Info on Saturday conference at SU might be of interest to folks. Wasn't it Don Corleone who advised keep your friends close and your enemies closer? Wonder what Sunday's NYTimes will have on this one...
Subject:
Charter Schools & NYS
Date:
Fri, 18 Dec 1998 07:50:09 -0500
From:
Jude Hollins
Reply-To:
CFEGRAD@sued.syr.edu
To:
"CFE Graduate Student List"
well.
Two things. NYS officially will have charter legislation. I expect a
moderate news frenzy, in the shadows of impeachment and iraq.

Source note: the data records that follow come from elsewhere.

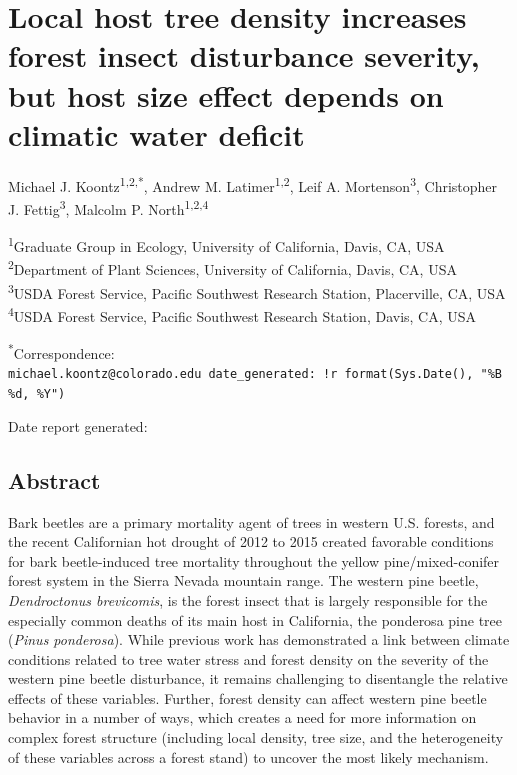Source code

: \documentclass[]{article}
\title{}
\author{}
\date{}
\begin{document}
\section{Local host tree density increases forest insect disturbance
severity, but host size effect depends on climatic water
deficit}\label{local-host-tree-density-increases-forest-insect-disturbance-severity-but-host-size-effect-depends-on-climatic-water-deficit}

Michael J. Koontz\textsuperscript{1,2,*}, Andrew M.
Latimer\textsuperscript{1,2}, Leif A. Mortenson\textsuperscript{3},
Christopher J. Fettig\textsuperscript{3}, Malcolm P.
North\textsuperscript{1,2,4}

\textsuperscript{1}Graduate Group in Ecology, University of California,
Davis, CA, USA\\
\textsuperscript{2}Department of Plant Sciences, University of
California, Davis, CA, USA\\
\textsuperscript{3}USDA Forest Service, Pacific Southwest Research
Station, Placerville, CA, USA\\
\textsuperscript{4}USDA Forest Service, Pacific Southwest Research
Station, Davis, CA, USA

\textsuperscript{*}Correspondence:
\texttt{michael.koontz@colorado.edu\ date\_generated:\ !r\ format(Sys.Date(),\ "\%B\ \%d,\ \%Y")}

Date report generated:

\subsection{Abstract}\label{abstract}

Bark beetles are a primary mortality agent of trees in western U.S.
forests, and the recent Californian hot drought of 2012 to 2015 created
favorable conditions for bark beetle-induced tree mortality throughout
the yellow pine/mixed-conifer forest system in the Sierra Nevada
mountain range. The western pine beetle, \emph{Dendroctonus brevicomis},
is the forest insect that is largely responsible for the especially
common deaths of its main host in California, the ponderosa pine tree
(\emph{Pinus ponderosa}). While previous work has demonstrated a link
between climate conditions related to tree water stress and forest
density on the severity of the western pine beetle disturbance, it
remains challenging to disentangle the relative effects of these
variables. Further, forest density can affect western pine beetle
behavior in a number of ways, which creates a need for more information
on complex forest structure (including local density, tree size, and the
heterogeneity of these variables across a forest stand) to uncover the
most likely mechanism.
\end{document}
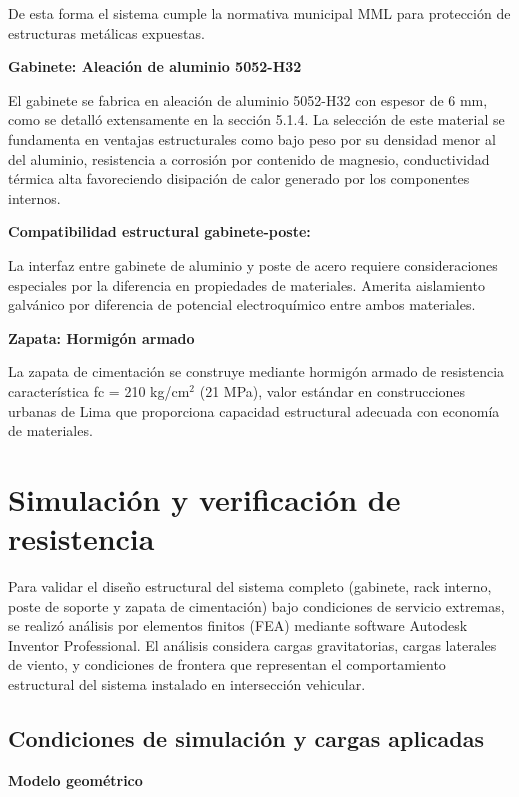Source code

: \documentclass[12pt,a4paper,oneside]{report}
\begin{document}
De esta forma el sistema cumple la normativa municipal MML para protección de estructuras metálicas expuestas.

\textbf{Gabinete: Aleación de aluminio 5052-H32}

El gabinete se fabrica en aleación de aluminio 5052-H32 con espesor de 6 mm, como se detalló extensamente en la sección 5.1.4. La selección de este material se fundamenta en ventajas estructurales como bajo peso por su densidad menor al del aluminio, resistencia a corrosión por contenido de magnesio, conductividad térmica alta favoreciendo disipación de calor generado por los componentes internos.

\textbf{Compatibilidad estructural gabinete-poste:}

La interfaz entre gabinete de aluminio y poste de acero requiere consideraciones especiales por la diferencia en propiedades de materiales. Amerita aislamiento galvánico por diferencia de potencial electroquímico entre ambos materiales.

\textbf{Zapata: Hormigón armado}

La zapata de cimentación se construye mediante hormigón armado de resistencia característica f\textquotesingle c = 210 kg/cm\ensuremath{^{2}} (21 MPa), valor estándar en construcciones urbanas de Lima que proporciona capacidad estructural adecuada con economía de materiales.

\section{Simulación y verificación de resistencia}\label{simulaciuxf3n-y-verificaciuxf3n-de-resistencia}

Para validar el diseño estructural del sistema completo (gabinete, rack interno, poste de soporte y zapata de cimentación) bajo condiciones de servicio extremas, se realizó análisis por elementos finitos (FEA) mediante software Autodesk Inventor Professional. El análisis considera cargas gravitatorias, cargas laterales de viento, y condiciones de frontera que representan el comportamiento estructural del sistema instalado en intersección vehicular.

\subsection{Condiciones de simulación y cargas aplicadas}\label{condiciones-de-simulaciuxf3n-y-cargas-aplicadas}

\textbf{Modelo geométrico}
\end{document}
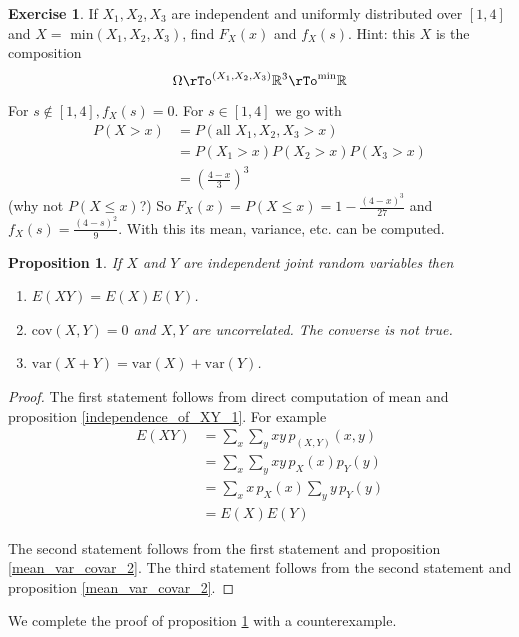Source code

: \documentclass[12pt]{amsart}
\newtheorem{proposition}[theorem]{Proposition}
\theoremstyle{definition}
\newtheorem{exercise}[theorem]{Exercise}
\begin{document}
\begin{exercise} \label{minimum} If $X_1, X_2, X_3$ are independent and uniformly distributed over $[1,4]$ and $X= \text{ min}(X_1, X_2, X_3)$, find $F_X(x)$ and $f_X(s)$. Hint: this $X$ is the composition
$$\Omega \rTo^{(X_1, X_2, X_3)} \mathbb{R}^3 \rTo^{\textnormal{min}} \mathbb{R}$$

For $s \nin [1,4], f_X(s)=0$. For $s \in [1,4]$ we go with
\begin{align*}
P(X > x) & = P(\text{all } X_1, X_2, X_3 > x) \\
 & = P(X_1 > x)P(X_2 > x)P(X_3 > x) \\
 & = \left( \frac{4 - x}{3} \right)^{3}
\end{align*}
(why not $P(X \leq x)$?) So $F_X(x) = P(X \leq x) =1- \frac{(4 - x)^{3}}{27}$ and $f_X(s) = \frac{(4 - s)^2}{9}$. With this its mean, variance, etc. can be computed.
\end{exercise}

\begin{proposition} \label{mean_var_covar_3} If $X$ and $Y$ are independent joint random variables then
\begin{enumerate}[1.]
\item  $E(XY) = E(X)E(Y)$.
\item $\text{cov}(X, Y) = 0$ and $X, Y$ are uncorrelated. The converse is not true.
\item $\text{var}(X + Y) = \text{var}(X) + \text{var}(Y)$.
\end{enumerate}
\end{proposition}
\begin{proof} The first statement follows from direct computation of mean and proposition \ref{independence_of_XY_1}. For example
\begin{align*}
E(XY) & = \sum\limits_x \sum\limits_y xy \, p_{(X, Y)}(x, y) \\
 & = \sum\limits_x \sum\limits_y xy \, p_X(x)p_Y(y) \\
 & = \sum\limits_x x \,p_X(x) \sum\limits_y y \, p_Y(y) \\
 & = E(X)E(Y)
\end{align*}

The second statement follows from the first statement and proposition \ref{mean_var_covar_2}. The third statement follows from the second statement and proposition \ref{mean_var_covar_2}.
\end{proof}

We complete the proof of proposition \ref{mean_var_covar_3} with a counterexample.
\end{document}
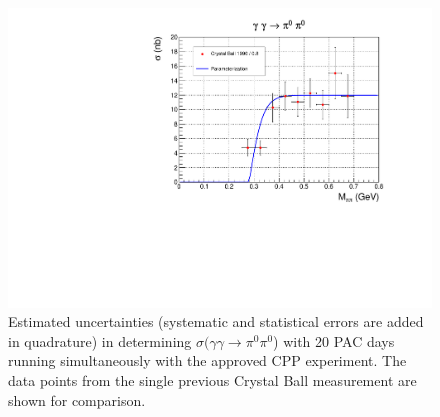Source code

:\begin{figure}[tb]
\centering
\includegraphics[page=4,width=4.75in]{figures/sigma_2pi0_figs.pdf}
\caption{Estimated uncertainties (systematic and statistical errors are added in quadrature) in determining $\sigma(\gamma\gamma\rightarrow\pi^0\pi^0$) with 20 PAC days running simultaneously with the approved CPP experiment. The data points from the single previous Crystal Ball measurement \cite{Marsiske:1990hx} are shown for comparison.
\label{fig:sigma_2pi0_figs_4}}
\end{figure}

The law is rather odd, as far as the range of charter laws across the
states go. NY is the 34th state to pass legislation. It was only barely
bi-partisan, and was tied to this whole pay raise fiasco. If folks are
interested, I can pass on another note about the specifics of the
legislation. The bare bones is this:
An umlimited number of existing public schools can turn themselves into
"charter public schools."
The Board of Regents and the SUNY Board can each sponsor up to 50 new
"charter public schools."
A share of the 100 million set aside by the US Congress can come to NYS to
help schools get started.
Anyway, there is a conference coming up (Feb.) on charter schools, here at
Syracuse University. There is also another one at Bank Street College down
in NYC, in January.
Here is the post about the SU conference, from the national listserv. I
think quality dialog is absolutely critical, given the stakes and
complexity of the politics. I hope folks will pass this on and consider
participating.Date: Thu, 17 Dec 1998 12:29:21 -0500
Sender: Charter Schools List
From: "Anne L. Foley"
Subject: NYS Charter Conference
To: CHARTERSCHOOLS@LISTSERV.SYR.EDU
FYI - There is a statewide charter schools conference planned for NY -
Charters Schools: A Networking Conference, sponsored by Charter Schools
Network of Upstate New York and The Study Council at Syracuse University.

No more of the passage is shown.